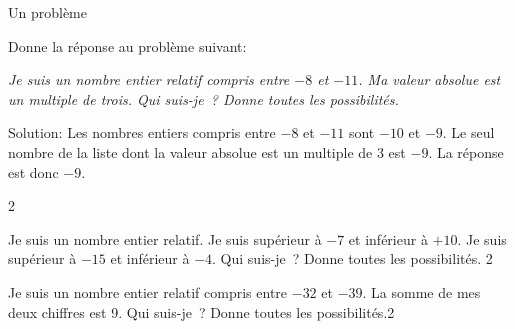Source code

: \documentclass[a4paper,11pt]{report}
\begin{document}
\begin{resolu}{Un problème}{Donne la réponse au problème suivant:
\begin{center}
	{\itshape
	Je suis un nombre entier relatif compris entre $-8$ et $-11$. Ma valeur absolue est un multiple de trois. Qui suis-je~?  Donne toutes les possibilités.}
\end{center}

Solution: Les nombres entiers compris entre $-8$ et $-11$ sont $-10$ et $-9$. Le seul nombre de la liste dont la valeur absolue est un multiple de 3 est $-9$. La réponse est donc $-9$.}
{2}
\end{resolu}

\begin{exo}
 {Je suis un nombre entier relatif. Je suis supérieur à $-7$ et inférieur à $+10$. Je suis supérieur à $-15$ et inférieur à $-4$. Qui suis-je~? Donne toutes les possibilités.}
 {2}
\end{exo}
\begin{exo}
 {Je suis un nombre entier relatif compris entre $-32$ et $-39$. La somme de mes deux chiffres est 9. Qui suis-je~? Donne toutes les possibilités.}{2}
\end{exo}
\end{document}
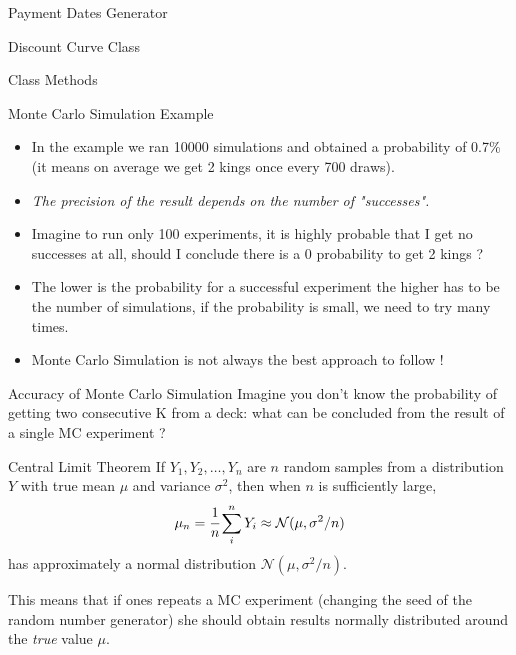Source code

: \documentclass{beamer}
\begin{document}
\begin{frame}[fragile]{Payment Dates Generator}
\begin{itemize}
\begin{frame}{Discount Curve Class}
\begin{frame}{Class Methods}
\begin{itemize}
\begin{iptyhon}
\begin{frame}{Monte Carlo Simulation Example}
\begin{itemize}
    \item In the example we ran 10000 simulations and obtained a probability of 0.7\% (it means on average we get 2 kings once every 700 draws).
    \item \emph{The precision of the result depends on the number of "successes".}
    \item Imagine to run only 100 experiments, it is highly probable that I get no successes at all, should I conclude there is a 0 probability to get 2 kings ?
    \item The lower is the probability for a successful experiment the higher has to be the number of simulations, if the probability is small, we need to try many times.
    \item Monte Carlo Simulation is not always the best approach to follow !
\end{itemize}
\end{frame}

\begin{frame}{Accuracy of Monte Carlo Simulation}
Imagine you don't know the probability of getting two consecutive K from a deck: what can be concluded from the result of a single MC experiment ?
\begin{block}{Central Limit Theorem}    
If $Y_1, Y_2,\dots, Y_n$ are $n$ random samples from a distribution $Y$ with true mean $\mu$ and variance $\sigma^{2}$, then when $n$ is sufficiently large, 
\begin{equation*}
\mu_n = \cfrac{1}{n}\sum_i^n Y_i \approx \mathcal{N}(\mu, \sigma^2/n)
\end{equation*}
has approximately a normal distribution $\mathcal{N}(\mu, \sigma^2/n)$. 

This means that if ones repeats a MC experiment (changing the seed of the random number generator) she should obtain results normally distributed around the \emph{true} value $\mu$.
\end{block}
\end{frame}


\end{iptyhon}
\end{itemize}
\end{frame}
\end{frame}
\end{itemize}
\end{frame}
\end{document}
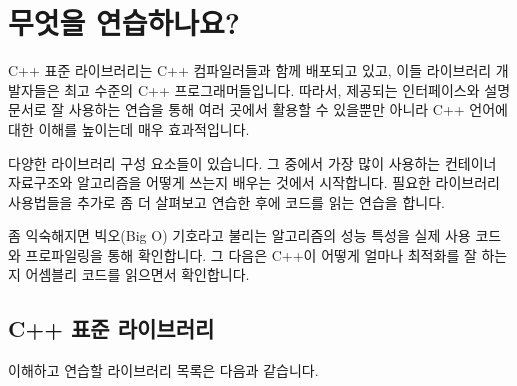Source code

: \chapter{무엇을 연습하나요?}

C++ 표준 라이브러리는 C++ 컴파일러들과 함께 배포되고 있고, 이들 라이브러리 개발자들은 
최고 수준의 C++ 프로그래머들입니다. 따라서, 제공되는 인터페이스와 설명 문서로 잘 
사용하는 연습을 통해 여러 곳에서 활용할 수 있을뿐만 아니라 C++ 언어에 대한 이해를 
높이는데 매우 효과적입니다. 

다양한 라이브러리 구성 요소들이 있습니다. 그 중에서 가장 많이 사용하는 컨테이너 자료구조와 
알고리즘을 어떻게 쓰는지 배우는 것에서 시작합니다. 필요한 라이브러리 사용법들을 추가로 
좀 더 살펴보고 연습한 후에 코드를 읽는 연습을 합니다. 

좀 익숙해지면 빅오(Big O) 기호라고 불리는 알고리즘의 성능 특성을 실제 사용 코드와 
프로파일링을 통해 확인합니다. 그 다음은 C++이 어떻게 얼마나 최적화를 잘 하는지 
어셈블리 코드를 읽으면서 확인합니다. 

\section{C++ 표준 라이브러리}

이해하고 연습할 라이브러리 목록은 다음과 같습니다. 

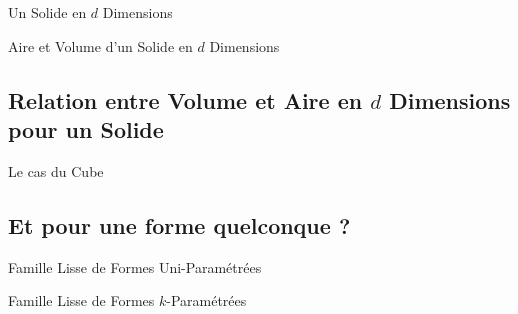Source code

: \documentclass{beamercours}
\begin{document}
            \begin{frame}{Un Solide en $d$ Dimensions}
                
            \end{frame}

            \begin{frame}{Aire et Volume d'un Solide en $d$ Dimensions}
                
            \end{frame}

        \subsection{Relation entre Volume et Aire en $d$ Dimensions pour un Solide}
            \begin{frame}{Le cas du Cube}
                
            \end{frame}


        \subsection{Et pour une forme quelconque ?}
            \begin{frame}{Famille Lisse de Formes Uni-Paramétrées}
                
            \end{frame}

            \begin{frame}{Famille Lisse de Formes $k$-Paramétrées}
                
            \end{frame}
\end{document}
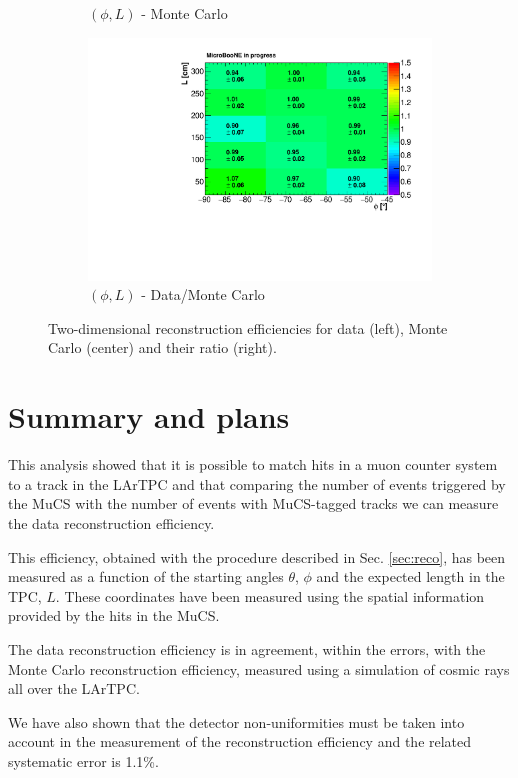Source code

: \documentclass[a4paper]{scrartcl}
\begin{document}
\begin{figure}[htbp]
\begin{subfigure}{0.33\textwidth}
\caption{$(\phi,L)$ - Monte Carlo}
\end{subfigure}\begin{subfigure}{0.33\textwidth}
\includegraphics[width=\linewidth]{figures/phi_l.pdf}
\caption{$(\phi,L)$ - Data/Monte Carlo}
\end{subfigure}
\caption{Two-dimensional reconstruction efficiencies for data (left), Monte Carlo (center) and their ratio (right).}\label{fig:2d}
\end{figure}

\section{Summary and plans}
This analysis showed that it is possible to match hits in a muon counter system to a track in the LArTPC and that comparing the number of events triggered by the MuCS with the number of events with MuCS-tagged tracks we can measure the data reconstruction efficiency.

This efficiency, obtained with the procedure described in Sec. \ref{sec:reco}, has been measured as a function of the starting angles $\theta$, $\phi$ and the expected length in the TPC, $L$. These coordinates have been measured using the spatial information provided by the hits in the MuCS.

The data reconstruction efficiency is in agreement, within the errors, with the Monte Carlo reconstruction efficiency, measured using a simulation of cosmic rays all over the LArTPC.

We have also shown that the detector non-uniformities must be taken into account in the measurement of the reconstruction efficiency and the related systematic error is 1.1\%.
\end{document}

● ● ● ● ●

• What is expected:
Copy every line in the listing above where the string "relatif" turns up.

• Response:
	Je suis un nombre entier relatif compris entre $-8$ et $-11$. Ma valeur absolue est un multiple de trois. Qui suis-je~?  Donne toutes les possibilités.}
 {Je suis un nombre entier relatif. Je suis supérieur à $-7$ et inférieur à $+10$. Je suis supérieur à $-15$ et inférieur à $-4$. Qui suis-je~? Donne toutes les possibilités.}
 {Je suis un nombre entier relatif compris entre $-32$ et $-39$. La somme de mes deux chiffres est 9. Qui suis-je~? Donne toutes les possibilités.}{2}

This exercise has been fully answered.